Forrest caminhava alguns metros à frente com Sunny ao seu lado. A jovem, vez em quando, olhava de canto de olho e via Ethan cochichar com os gêmeos, que percebiam que estavam sendo observados, ficavam sem graça e desviavam o olhar de volta para o garoto, que não percebia a situação — era capaz de Ethan cair em um barranco e só se dar conta depois que tocasse o chão.

 

— Você acha que o Ethan está chateado comigo? — perguntou ela para Forrest.

— Eu tenho certeza. Mas não é culpa sua, ele é assim.

— Mas ele não pareceu assim quando eu falei pra me devolver o Cherry...

— Eu não acho que o problema seja você ou o Cherry. Ele é complexo... Já tem um monte de problemas, principalmente com a namorada dele.

— Problemas femininos?
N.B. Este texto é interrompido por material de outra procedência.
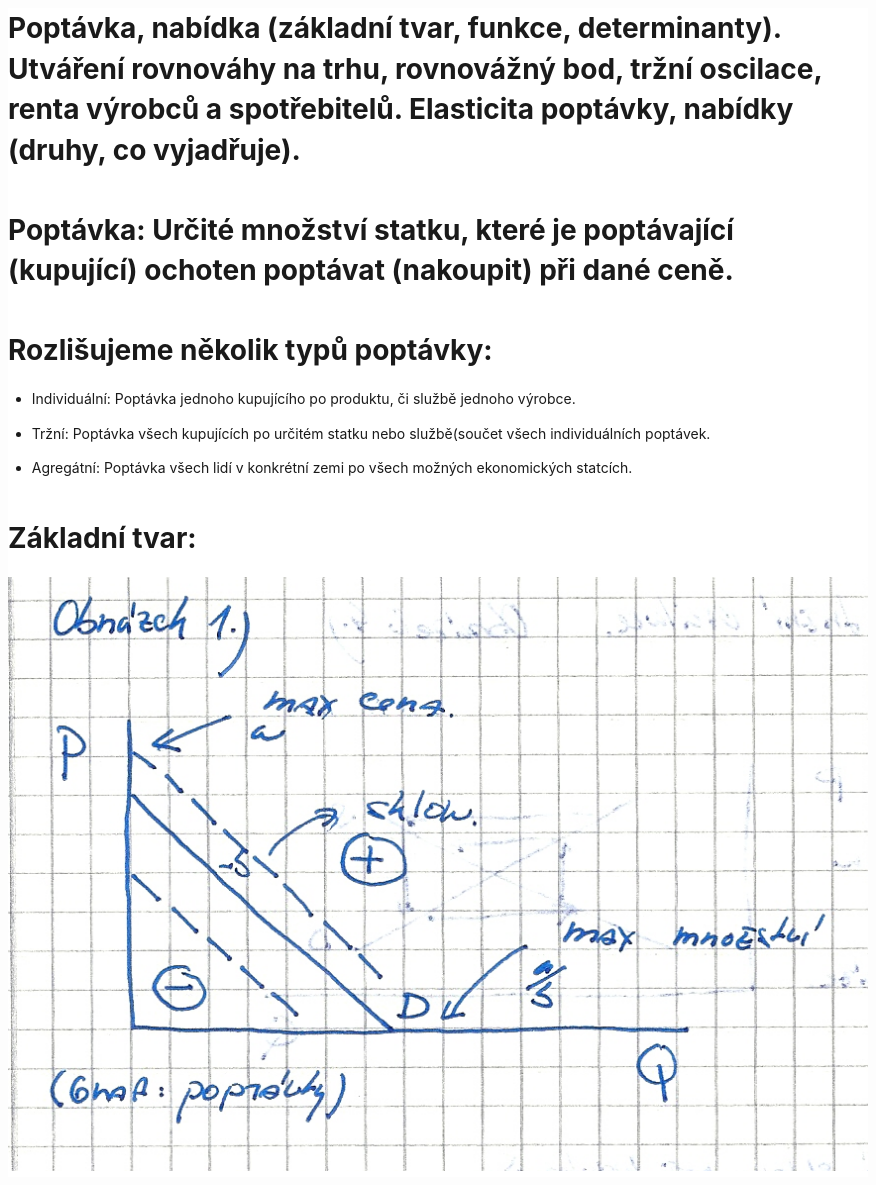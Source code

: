 Poptávka, nabídka (základní tvar, funkce, determinanty). Utváření rovnováhy na trhu, rovnovážný bod, tržní oscilace, renta výrobců a spotřebitelů. Elasticita poptávky, nabídky (druhy, co vyjadřuje).
======================================================================================================================================================================================================

Poptávka: Určité množství statku, které je poptávající (kupující) ochoten poptávat (nakoupit) při dané ceně.
============================================================================================================

Rozlišujeme několik typů poptávky:
==================================

-   Individuální: Poptávka jednoho kupujícího po produktu, či službě jednoho
    výrobce.

-   Tržní: Poptávka všech kupujících po určitém statku nebo službě(součet všech
    individuálních poptávek.

-   Agregátní: Poptávka všech lidí v konkrétní zemi po všech možných
    ekonomických statcích.

Základní tvar: 
===============

![](media/59e35c647cf418fcc3c3cee68414d31d.png)
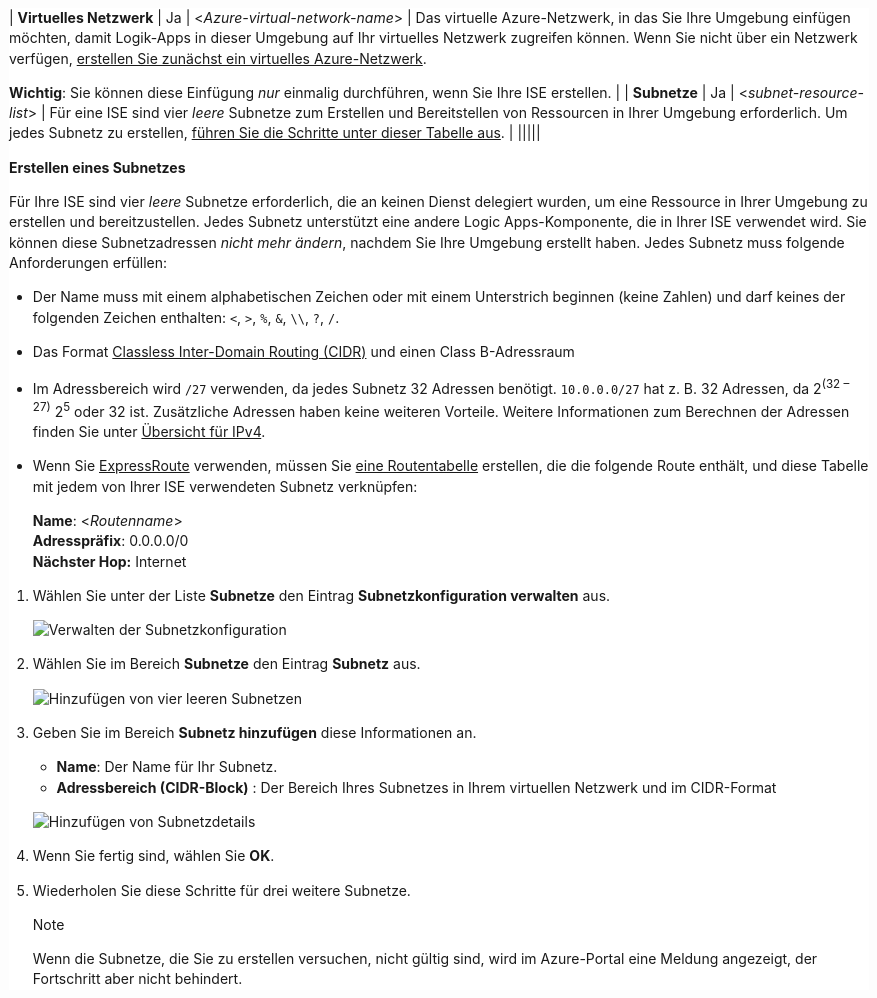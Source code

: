    | **Virtuelles Netzwerk** | Ja | <*Azure-virtual-network-name*> | Das virtuelle Azure-Netzwerk, in das Sie Ihre Umgebung einfügen möchten, damit Logik-Apps in dieser Umgebung auf Ihr virtuelles Netzwerk zugreifen können. Wenn Sie nicht über ein Netzwerk verfügen, [erstellen Sie zunächst ein virtuelles Azure-Netzwerk](../virtual-network/quick-create-portal.md). <p><p>**Wichtig**: Sie können diese Einfügung *nur* einmalig durchführen, wenn Sie Ihre ISE erstellen. |
   | **Subnetze** | Ja | <*subnet-resource-list*> | Für eine ISE sind vier *leere* Subnetze zum Erstellen und Bereitstellen von Ressourcen in Ihrer Umgebung erforderlich. Um jedes Subnetz zu erstellen, [führen Sie die Schritte unter dieser Tabelle aus](#create-subnet). |
   |||||

   <a name="create-subnet"></a>

   **Erstellen eines Subnetzes**

   Für Ihre ISE sind vier *leere* Subnetze erforderlich, die an keinen Dienst delegiert wurden, um eine Ressource in Ihrer Umgebung zu erstellen und bereitzustellen. Jedes Subnetz unterstützt eine andere Logic Apps-Komponente, die in Ihrer ISE verwendet wird. Sie können diese Subnetzadressen *nicht mehr ändern*, nachdem Sie Ihre Umgebung erstellt haben. Jedes Subnetz muss folgende Anforderungen erfüllen:

   * Der Name muss mit einem alphabetischen Zeichen oder mit einem Unterstrich beginnen (keine Zahlen) und darf keines der folgenden Zeichen enthalten: `<`, `>`, `%`, `&`, `\\`, `?`, `/`.

   * Das Format [Classless Inter-Domain Routing (CIDR)](https://en.wikipedia.org/wiki/Classless_Inter-Domain_Routing) und einen Class B-Adressraum

   * Im Adressbereich wird `/27` verwenden, da jedes Subnetz 32 Adressen benötigt. `10.0.0.0/27` hat z. B. 32 Adressen, da 2<sup>(32 – 27)</sup> 2<sup>5</sup> oder 32 ist. Zusätzliche Adressen haben keine weiteren Vorteile.  Weitere Informationen zum Berechnen der Adressen finden Sie unter [Übersicht für IPv4](https://en.wikipedia.org/wiki/Classless_Inter-Domain_Routing#IPv4_CIDR_blocks).

   * Wenn Sie [ExpressRoute](../expressroute/expressroute-introduction.md) verwenden, müssen Sie [eine Routentabelle](../virtual-network/manage-route-table.md) erstellen, die die folgende Route enthält, und diese Tabelle mit jedem von Ihrer ISE verwendeten Subnetz verknüpfen:

     **Name**: <*Routenname*><br>
     **Adresspräfix**: 0.0.0.0/0<br>
     **Nächster Hop:** Internet

   1. Wählen Sie unter der Liste **Subnetze** den Eintrag **Subnetzkonfiguration verwalten** aus.

      ![Verwalten der Subnetzkonfiguration](./media/connect-virtual-network-vnet-isolated-environment/manage-subnet-configuration.png)

   1. Wählen Sie im Bereich **Subnetze** den Eintrag **Subnetz** aus.

      ![Hinzufügen von vier leeren Subnetzen](./media/connect-virtual-network-vnet-isolated-environment/add-empty-subnets.png)

   1. Geben Sie im Bereich **Subnetz hinzufügen** diese Informationen an.

      * **Name**: Der Name für Ihr Subnetz.
      * **Adressbereich (CIDR-Block)** : Der Bereich Ihres Subnetzes in Ihrem virtuellen Netzwerk und im CIDR-Format

      ![Hinzufügen von Subnetzdetails](./media/connect-virtual-network-vnet-isolated-environment/provide-subnet-details.png)

   1. Wenn Sie fertig sind, wählen Sie **OK**.

   1. Wiederholen Sie diese Schritte für drei weitere Subnetze.

      > [!NOTE]
      > Wenn die Subnetze, die Sie zu erstellen versuchen, nicht gültig sind, wird im Azure-Portal eine Meldung angezeigt, der Fortschritt aber nicht behindert.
É, eu até consigo entender — riu ela. — Tem alguma coisa que eu possa fazer pra ajudar?

— Eu não sei... Você tem alguma ideia?

 

Sunny parou subitamente.

 

— Você respondeu minha pergunta com outra pergunta.

— Eu? Claro que não. Eu apenas otimizei o tempo emendando o próximo tópico da conversa — riu Forrest.

— Você tem bastante tempo sobrando, né?

— Pra você eu tenho.

 

As bochechas de Sunny coraram e ela desviou o olhar. Ela e Forrest se assustaram quando Ethan aproximou-se deles e se posicionou entre os dois, apontando para frente com o dedo indicador.

 

— Vocês viram aquilo?

 

No caminho à frente surgiram diversas bandeirolas vermelhas penduradas através de estacas de madeira que começavam justamente no ponto em que os garotos estavam. As bandeirolas tinham um brasão com um símbolo do que se podia deduzir ser uma cereja vermelha estilizada. O vento que soprava de New Bark as agitava e as parecia conduzir pelo caminho que, justamente, dava para Cherrygrove, alguns pouquíssimos quilômetros à frente. Já era possível ver as casinhas que eram endereçadas na cidadezinha.

 

— Sejam bem-vindos ao Festival da Cerejeira! — bradou uma voz.

 

Uma moça de longos cabelos loiros esvoaçantes sorriu para o grupo. Ela se parecia bastante com Sunny, tinha os mesmos olhos acastanhados e era tão bonita quanto — apesar de não o suficiente para mudar o humor de Ethan.

 

— Tuscany! — exclamou Sunny, correndo ao seu encontro.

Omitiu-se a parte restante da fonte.